Dos de las obras que se presentan en la exposición La espiral del artificio traspasan la idea de pieza artística y convierten el propio espacio expositivo en protagonista. Por una parte, la instalación de Daniel Buren se inscribe en la idea que ha trabajado desde los años 60, la interrogación del lugar donde se exhibe el arte. En la propuesta que se puede ver en San Telmo crea una cabaña o habitación contruida con materiales industriales, metacrilato y metal, que crea un juego de espacios y efectos con las puertas y el fondo, formado por un damero de cuadros blancos y negros.
También la obra de Juan Muñoz, titulada Waste Land, crea un espacio único, partiendo de un suelo que provoca la ilusión de un amontonamiento de cajas y otros efectos ópticos.

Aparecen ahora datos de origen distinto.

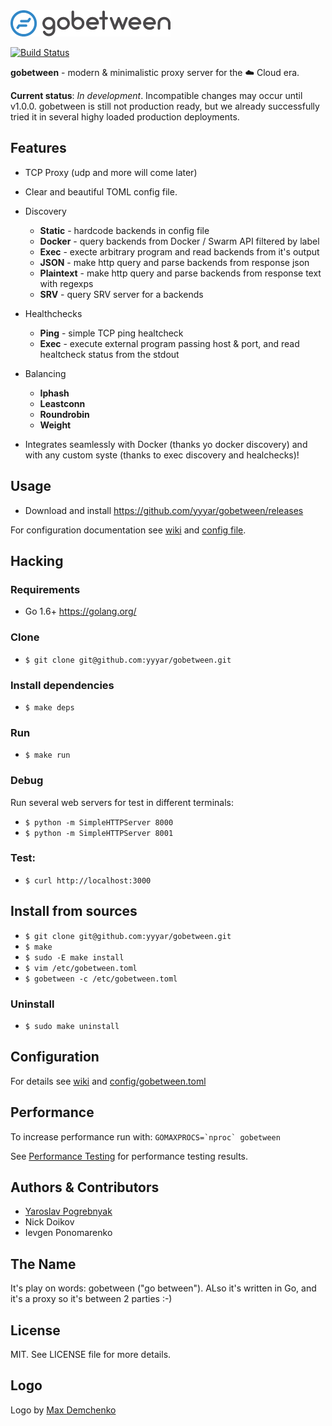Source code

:  <img src="/logo.png?raw=true" alt="gobetween" width="256px" />

[![Build Status](https://travis-ci.org/yyyar/gobetween.svg?branch=master)](https://travis-ci.org/yyyar/gobetween)

**gobetween** -  modern & minimalistic proxy server for the :cloud: Cloud era.

**Current status**: *In development*. Incompatible changes may occur until v1.0.0. gobetween is still not production ready, but we already successfully tried it in several highy loaded production deployments.

## Features

* TCP Proxy (udp and more will come later)

* Clear and beautiful TOML config file.

* Discovery
  * **Static** - hardcode backends in config file
  * **Docker** - query backends from Docker / Swarm API filtered by label
  * **Exec** - execte arbitrary program and read backends from it's output
  * **JSON** - make http query and parse backends from response json
  * **Plaintext** - make http query and parse backends from response text with regexps
  * **SRV** - query SRV server for a backends

* Healthchecks
  * **Ping** - simple TCP ping healtcheck
  * **Exec** - execute external program passing host & port, and read healtcheck status from the stdout

* Balancing
  * **Iphash**
  * **Leastconn**
  * **Roundrobin**
  * **Weight**

* Integrates seamlessly with Docker (thanks yo docker discovery) and with any custom syste (thanks to exec discovery and healchecks)!

## Usage

* Download and install https://github.com/yyyar/gobetween/releases

For configuration documentation see [wiki](https://github.com/yyyar/gobetween/wiki) and [config file](config/gobetween.toml).


## Hacking

### Requirements
* Go 1.6+ https://golang.org/

### Clone
* `$ git clone git@github.com:yyyar/gobetween.git`

### Install dependencies
* `$ make deps`

### Run
* `$ make run`

### Debug
Run several web servers for test in different terminals:
* `$ python -m SimpleHTTPServer 8000`
* `$ python -m SimpleHTTPServer 8001`

### Test:
* `$ curl http://localhost:3000`


## Install from sources
* `$ git clone git@github.com:yyyar/gobetween.git`
* `$ make`
* `$ sudo -E make install`
* `$ vim /etc/gobetween.toml`
* `$ gobetween -c /etc/gobetween.toml`

### Uninstall
* `$ sudo make uninstall`


## Configuration
For details see [wiki](https://github.com/yyyar/gobetween/wiki) and [config/gobetween.toml](config/gobetween.toml)


## Performance
To increase performance run with:
```GOMAXPROCS=`nproc` gobetween```

See [Performance Testing](https://github.com/yyyar/gobetween/wiki/Performance-tests-results) for performance testing results.


## Authors & Contributors
- [Yaroslav Pogrebnyak](http://pogrebnyak.info)
- Nick Doikov
- Ievgen Ponomarenko


## The Name
It's play on words: gobetween ("go between"). ALso it's written in Go,
and it's a proxy so it's between 2 parties :-)


## License
MIT. See LICENSE file for more details.


## Logo
Logo by [Max Demchenko](https://www.linkedin.com/in/max-demchenko-116170112)
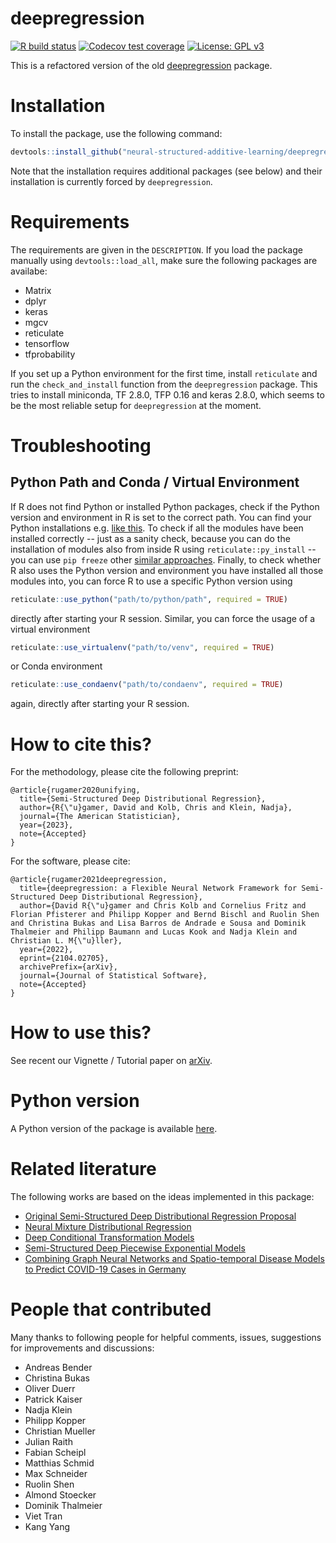 
# deepregression

[![R build status](https://github.com/neural-structured-additive-learning/deepregression/workflows/R-CMD-check/badge.svg)](https://github.com/neural-structured-additive-learning/deepregression/actions)
  [![Codecov test coverage](https://codecov.io/gh/neural-structured-additive-learning/deepregression/branch/main/graph/badge.svg)](https://codecov.io/gh/neural-structured-additive-learning/deepregression?branch=main)
[![License: GPL v3](https://img.shields.io/badge/License-GPLv3-blue.svg)](https://www.gnu.org/licenses/gpl-3.0)

This is a refactored version of the old [deepregression](https://github.com/davidruegamer/deepregression) package.

# Installation

To install the package, use the following command:
``` r
devtools::install_github("neural-structured-additive-learning/deepregression")
```
Note that the installation requires additional packages (see below) and their installation is currently forced by `deepregression`.

# Requirements

The requirements are given in the `DESCRIPTION`. If you load the package manually using `devtools::load_all`, make sure the following packages are availabe:

  - Matrix
  - dplyr
  - keras
  - mgcv
  - reticulate
  - tensorflow
  - tfprobability

If you set up a Python environment for the first time, install `reticulate` and run the `check_and_install` function from the `deepregression` package. This tries to install miniconda, TF 2.8.0, TFP 0.16 and keras 2.8.0, which seems to be the most reliable setup for `deepregression` at the moment.

# Troubleshooting

## Python Path and Conda / Virtual Environment

If R does not find Python or installed Python packages, check if the Python version and environment in R is set to the correct path. You can find your Python installations e.g. [like this](https://stackoverflow.com/questions/30464980/how-to-check-all-versions-of-python-installed-on-osx-and-centos). To check if all the modules have been installed correctly -- just as a sanity check, because you can do the installation of modules also from inside R using `reticulate::py_install` -- you can use `pip freeze` other [similar approaches](https://stackoverflow.com/questions/739993/how-can-i-get-a-list-of-locally-installed-python-modules). Finally, to check whether R also uses the Python version and environment you have installed all those modules into, you can force R to use a specific Python version using

```r
reticulate::use_python("path/to/python/path", required = TRUE)
```

directly after starting your R session. Similar, you can force the usage of a virtual environment

```r
reticulate::use_virtualenv("path/to/venv", required = TRUE)
```

or Conda environment

```r
reticulate::use_condaenv("path/to/condaenv", required = TRUE)
```

again, directly after starting your R session.

# How to cite this?

For the methodology, please cite the following preprint:

    @article{rugamer2020unifying,
      title={Semi-Structured Deep Distributional Regression},
      author={R{\"u}gamer, David and Kolb, Chris and Klein, Nadja},
      journal={The American Statistician},
      year={2023},
      note={Accepted}
    }
    
For the software, please cite:

    @article{rugamer2021deepregression,
      title={deepregression: a Flexible Neural Network Framework for Semi-Structured Deep Distributional Regression},
      author={David R{\"u}gamer and Chris Kolb and Cornelius Fritz and Florian Pfisterer and Philipp Kopper and Bernd Bischl and Ruolin Shen and Christina Bukas and Lisa Barros de Andrade e Sousa and Dominik Thalmeier and Philipp Baumann and Lucas Kook and Nadja Klein and Christian L. M{\"u}ller},
      year={2022},
      eprint={2104.02705},
      archivePrefix={arXiv},
      journal={Journal of Statistical Software},
      note={Accepted}
    }

# How to use this?

See recent our Vignette / Tutorial paper on [arXiv](https://arxiv.org/abs/2104.02705).

# Python version

A Python version of the package is available [here](https://github.com/HelmholtzAI-Consultants-Munich/PySDDR). 

# Related literature

The following works are based on the ideas implemented in this package:

* [Original Semi-Structured Deep Distributional Regression Proposal](https://arxiv.org/abs/2002.05777)
* [Neural Mixture Distributional Regression](https://arxiv.org/abs/2010.06889)
* [Deep Conditional Transformation Models](https://arxiv.org/abs/2010.07860)
* [Semi-Structured Deep Piecewise Exponential Models](https://arxiv.org/abs/2011.05824)
* [Combining Graph Neural Networks and Spatio-temporal Disease Models to Predict COVID-19 Cases in Germany](https://arxiv.org/abs/2101.00661)

# People that contributed

Many thanks to following people for helpful comments, issues, suggestions for improvements and discussions: 

* Andreas Bender
* Christina Bukas
* Oliver Duerr
* Patrick Kaiser
* Nadja Klein
* Philipp Kopper
* Christian Mueller
* Julian Raith
* Fabian Scheipl
* Matthias Schmid
* Max Schneider
* Ruolin Shen
* Almond Stoecker
* Dominik Thalmeier
* Viet Tran
* Kang Yang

En una esquina, un muñeco de ventrílocuo mudo, sugiere la dificultad de comunicación, un tema habitual en el artista.
El delegado general de La Caixa en el País Vasco, Kepa Badiola, y el secretario general de la Fundación, Luis Reverter, destacaron la buena disposición que encuentran cada año en el Ayuntamiento donostiarra para realizar estas exposiciones conjuntas, y mostraron su interés por continuar con la colaboración y las exposiciones de verano.
La espiral del artificio contará con actividades para niños y familias que se pueden cconcertar a través del número de teléfono 943 48 15 80.